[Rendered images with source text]
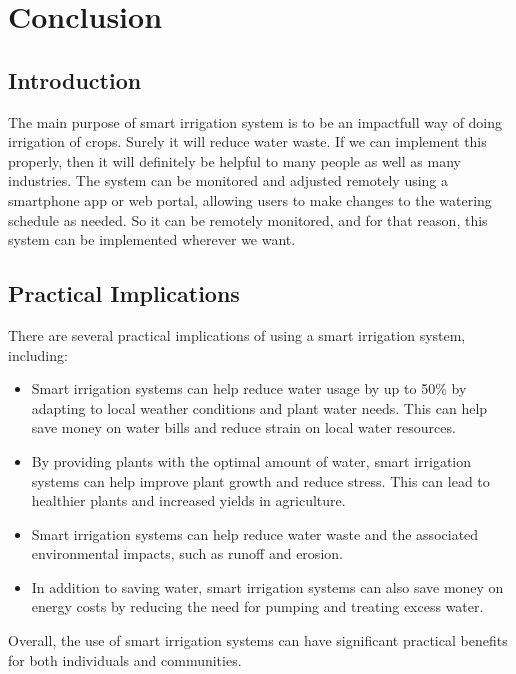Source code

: \documentclass{report}
\begin{document}
\chapter{Conclusion}
\section{Introduction}
The main purpose of smart irrigation system is to be an impactfull way of doing irrigation of crops. Surely it will reduce water waste. If we can implement this properly, then it will definitely be helpful to many people as well as many industries. The system can be monitored and adjusted remotely using a smartphone app or web portal, allowing users to make changes to the watering schedule as needed. So it can be remotely monitored, and for that reason, this system can be implemented wherever we want.
\section{Practical Implications}
There are several practical implications of using a smart irrigation system, including:\\
\begin{itemize}
    \item Smart irrigation systems can help reduce water usage by up to 50{\%} by adapting to local weather conditions and plant water needs. This can help save money on water bills and reduce strain on local water resources.
    \item By providing plants with the optimal amount of water, smart irrigation systems can help improve plant growth and reduce stress. This can lead to healthier plants and increased yields in agriculture.
    \item Smart irrigation systems can help reduce water waste and the associated environmental impacts, such as runoff and erosion.
    \item In addition to saving water, smart irrigation systems can also save money on energy costs by reducing the need for pumping and treating excess water.
\end{itemize}
Overall, the use of smart irrigation systems can have significant practical benefits for both individuals and communities.\\
\end{document}
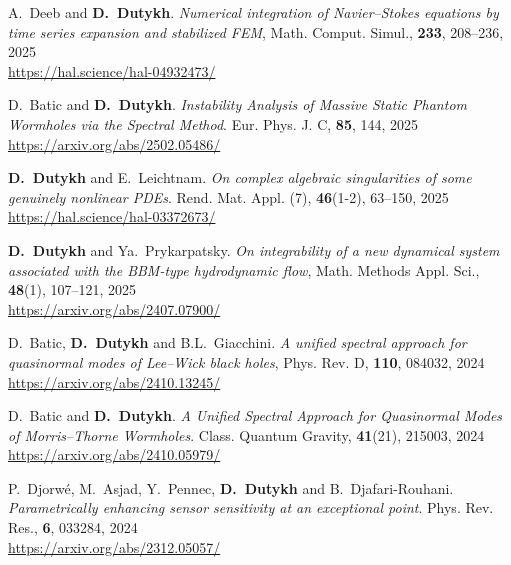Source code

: \documentclass[final, a4paper, oneside, 12pt]{article}
\numberwithin{equation}{section}
\begin{document}
\begin{etaremune}
  \item A.~Deeb and \textbf{D.~Dutykh}. \textit{Numerical integration of Navier--Stokes equations by time series expansion and stabilized FEM}, Math. Comput. Simul., \textbf{233}, 208--236, 2025 \\ %
  \url{https://hal.science/hal-04932473/}

  \item D.~Batic and \textbf{D.~Dutykh}. \textit{Instability Analysis of Massive Static Phantom Wormholes via the Spectral Method}. Eur. Phys. J. C, \textbf{85}, 144, 2025 \\ %
  \url{https://arxiv.org/abs/2502.05486/}

  \item \textbf{D.~Dutykh} and E.~Leichtnam. \textit{On complex algebraic singularities of some genuinely nonlinear PDEs}. Rend. Mat. Appl. (7), \textbf{46}(1-2), 63--150, 2025 \\ %
  \url{https://hal.science/hal-03372673/}

  \item \textbf{D.~Dutykh} and Ya.~Prykarpatsky. \textit{On integrability of a new dynamical system associated with the BBM-type hydrodynamic flow}, Math. Methods Appl. Sci., \textbf{48}(1), 107--121, 2025 \\ %
  \url{https://arxiv.org/abs/2407.07900/}



  \item D.~Batic, \textbf{D.~Dutykh} and B.L.~Giacchini. \textit{A unified spectral approach for quasinormal modes of Lee--Wick black holes}, Phys. Rev. D, \textbf{110}, 084032, 2024 \\ %
  \url{https://arxiv.org/abs/2410.13245/}

  \item D.~Batic and \textbf{D.~Dutykh}. \textit{A Unified Spectral Approach for Quasinormal Modes of Morris--Thorne Wormholes}. Class. Quantum Gravity, \textbf{41}(21), 215003, 2024 \\ %
  \url{https://arxiv.org/abs/2410.05979/}

  \item P.~Djorw\'e, M.~Asjad, Y.~Pennec, \textbf{D.~Dutykh} and B.~Djafari-Rouhani. \textit{Parametrically enhancing sensor sensitivity at an exceptional point}. Phys. Rev. Res., \textbf{6}, 033284, 2024 \\ %
  \url{https://arxiv.org/abs/2312.05057/}
  

\end{etaremune}
\end{document}
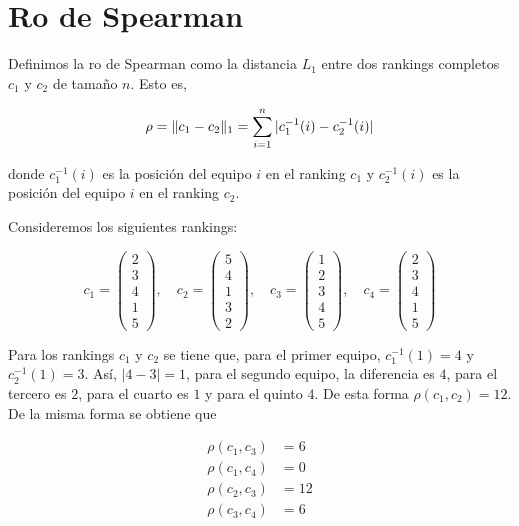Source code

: \section{Ro de Spearman}

\begin{defi}[Ro de Spearman]
Definimos la ro de Spearman como la distancia $L_1$ entre dos rankings completos $c_1$ y $c_2$ de tamaño $n$. Esto es, 

\begin{equation}
\rho = \lVert c_1 - c_2 \rVert_1 = \sum\limits_{i=1}^{n} |c_1^{-1}(i) - c_2^{-1}(i)|
\end{equation}

donde $c_1^{-1}(i)$ es la posición del equipo $i$ en el ranking $c_1$ y $c_2^{-1}(i)$ es la posición del equipo $i$ en el ranking $c_2$.
\end{defi}

\begin{ejemplo}
Consideremos los siguientes rankings:

\begin{equation*}
c_1 = \left( \begin{array}{c}
2\\
3\\
4\\
1\\
5
\end{array} \right), \quad
c_2 = \left( \begin{array}{c}
5\\
4\\
1\\
3\\
2
\end{array} \right), \quad
c_3 = \left( \begin{array}{c}
1\\
2\\
3\\
4\\
5
\end{array} \right), \quad
c_4 = \left( \begin{array}{c}
2\\
3\\
4\\
1\\
5
\end{array} \right)
\end{equation*}

Para los rankings $c_1$ y $c_2$ se tiene que, para el primer equipo, $c_1^{-1}(1) = 4$ y $c_2^{-1}(1) = 3$. Así, $|4-3| = 1$, para el segundo equipo, la diferencia es $4$, para el tercero es $2$, para el cuarto es $1$ y para el quinto $4$. De esta forma $\rho(c_1, c_2) = 12$. De la misma forma se obtiene que 

\begin{align*}
\rho(c_1, c_3) & = 6\\
\rho(c_1, c_4) & = 0\\
\rho(c_2, c_3) & = 12\\
\rho(c_3, c_4) & = 6
\end{align*}  
\end{ejemplo}

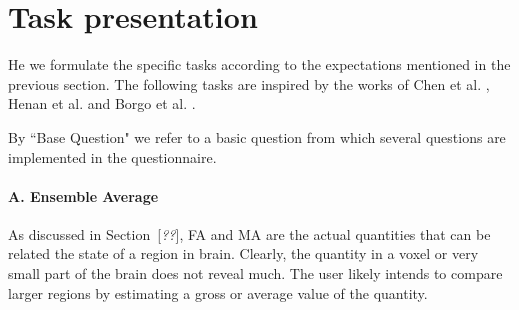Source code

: \documentclass[hyperref, plainreport, noproblem]{cgvpub1}
\newcommand{\comment}[1]{{\color{red}[\textit{#1}]}}
\begin{document}
\section{Task presentation}
He we formulate the specific tasks according to the expectations mentioned in the previous section. The following tasks are inspired by the works of Chen et al. \cite{chen}, Henan et al. \cite{henan} and Borgo et al. \cite{borgo}.

By ``Base Question" we refer to a basic question from which several questions are implemented in the questionnaire.

\paragraph{A. Ensemble Average}

As discussed in Section~\comment{??}, FA and MA are the actual quantities that can be related the state of a region in brain. Clearly, the quantity in a voxel or very small part of the brain does not reveal much. The user likely intends to compare larger regions by estimating a gross or average value of the quantity.
\end{document}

**Problem details:** Copy all lines above where "https" is present.

**Exercise solution:**
  \url{https://hal.science/hal-04932473/}
  \url{https://arxiv.org/abs/2502.05486/}
  \url{https://hal.science/hal-03372673/}
  \url{https://arxiv.org/abs/2407.07900/}
  \url{https://arxiv.org/abs/2410.13245/}
  \url{https://arxiv.org/abs/2410.05979/}
  \url{https://arxiv.org/abs/2312.05057/}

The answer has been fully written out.